The survivors of the death camps were once again marginalized and dehumanized after the war. They became the spoils of war that no one wanted to claim. Let me repeat that. NO ONE WANTED THEM. No country stepped up to the plate and said, "We bear witness to their suffering and need and will offer them safe harbour." Not one allied nation changed their immigration laws or quotas to accept the Jews. In fact, a Gallop poll taken in 1946 asked Canadians what group of immigrants did they did not want to accept;. 49% responded Jews. Only 34% were against allowing German immigration.

Let us not delude ourselves in thinking that the proposal for a Jewish state in the British Mandate of Palestine was born of humanitarian motives. It was seen as the perfect solution to a displaced disposal people that no one wanted to take in. Not in my neighborhood was the overwhelming sentiment of the world. The first and only time the Soviets voted for a pro-Israeli UN Resolution was in the creation of the Jewish state. Truth be told; they like others, had no desire for their Jewish nationals to be returned and probably speculated that the Arab population would wipe them off the map and end a potential source of dissent for generations to come. Hence, another miracle was born was born when the Star of David rose once again over Eretz Yisrael.

But what of 2005 and what has the holocaust taught us? Very little I surmise otherwise the world would not have tolerated the Soviet Gulag, the killing fields of Cambodia, Somalia, Rwanda, and Sudan. Or allowed Eretz Israel to become a battleground for a people whose leaders preach genocide and whose rallying cry is "Death to the Jews." The very fact that a United Nations International Court of Justice ruled that a fence/wall designed to protect Israeli life and limbs but causes Palestinian inconvenience is one of the gravest miscarriages of justice and is nothing more than a modern later day pogrom.

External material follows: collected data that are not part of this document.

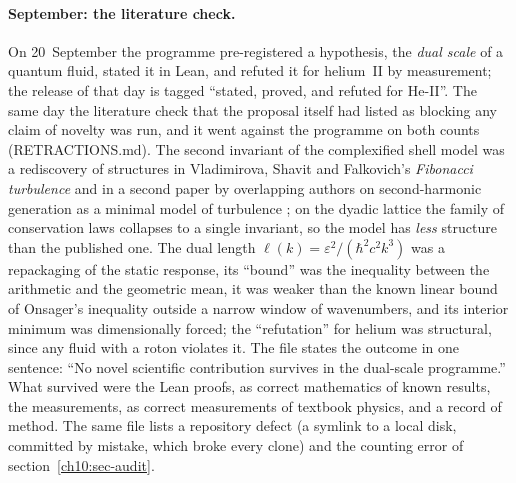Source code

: \paragraph{September: the literature check.} On 20~September the programme pre-registered a hypothesis, the \emph{dual scale} of a quantum fluid,
stated it in Lean, and refuted it for helium~II by measurement; the release of that day is tagged ``stated, proved, and refuted for He-II''. The same
day the literature check that the proposal itself had listed as blocking any claim of novelty was run, and it went against the programme on both
counts (RETRACTIONS.md). The second invariant of the complexified shell model was a rediscovery of structures in Vladimirova, Shavit and Falkovich's
\emph{Fibonacci turbulence} and in a second paper by overlapping authors on second-harmonic generation as a minimal model of turbulence
\cite{Vladimirova2021a,Vladimirova2021b}; on the dyadic lattice the family of conservation laws collapses to a single invariant, so the model has
\emph{less} structure than the published one. The dual length $\ell(k)=\varepsilon^2/(\hbar^2c^2k^3)$ was a repackaging of the static response, its
``bound'' was the inequality between the arithmetic and the geometric mean, it was weaker than the known linear bound of Onsager's inequality
\cite{WreszinskiDaSilva2005} outside a narrow window of wavenumbers, and its interior minimum was dimensionally forced; the ``refutation'' for helium
was structural, since any fluid with a roton violates it. The file states the outcome in one sentence: ``No novel scientific contribution survives
in the dual-scale programme.'' What survived were the Lean proofs, as correct mathematics of known results, the measurements, as correct measurements
of textbook physics, and a record of method. The same file lists a repository defect (a symlink to a local disk, committed by mistake, which broke every
clone) and the counting error of section~\ref{ch10:sec-audit}.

No matter where you look, how far or wide, the pogroms against the Jews have not passed away. Even in my own Canada, there are voices among Christian churches and universities calling forth for the financial divestment of funds in Israel and their cries grow ever louder. When a former Prime Minister of Israel is not allowed to speak at a Canadian University or when a prominent Canadian university allows a faculty to sponsor an Israel-Apartheid Week wherein Israelis are demonized and equated with murdering racists is no more than the blood libels of the past brought forth in modern guise.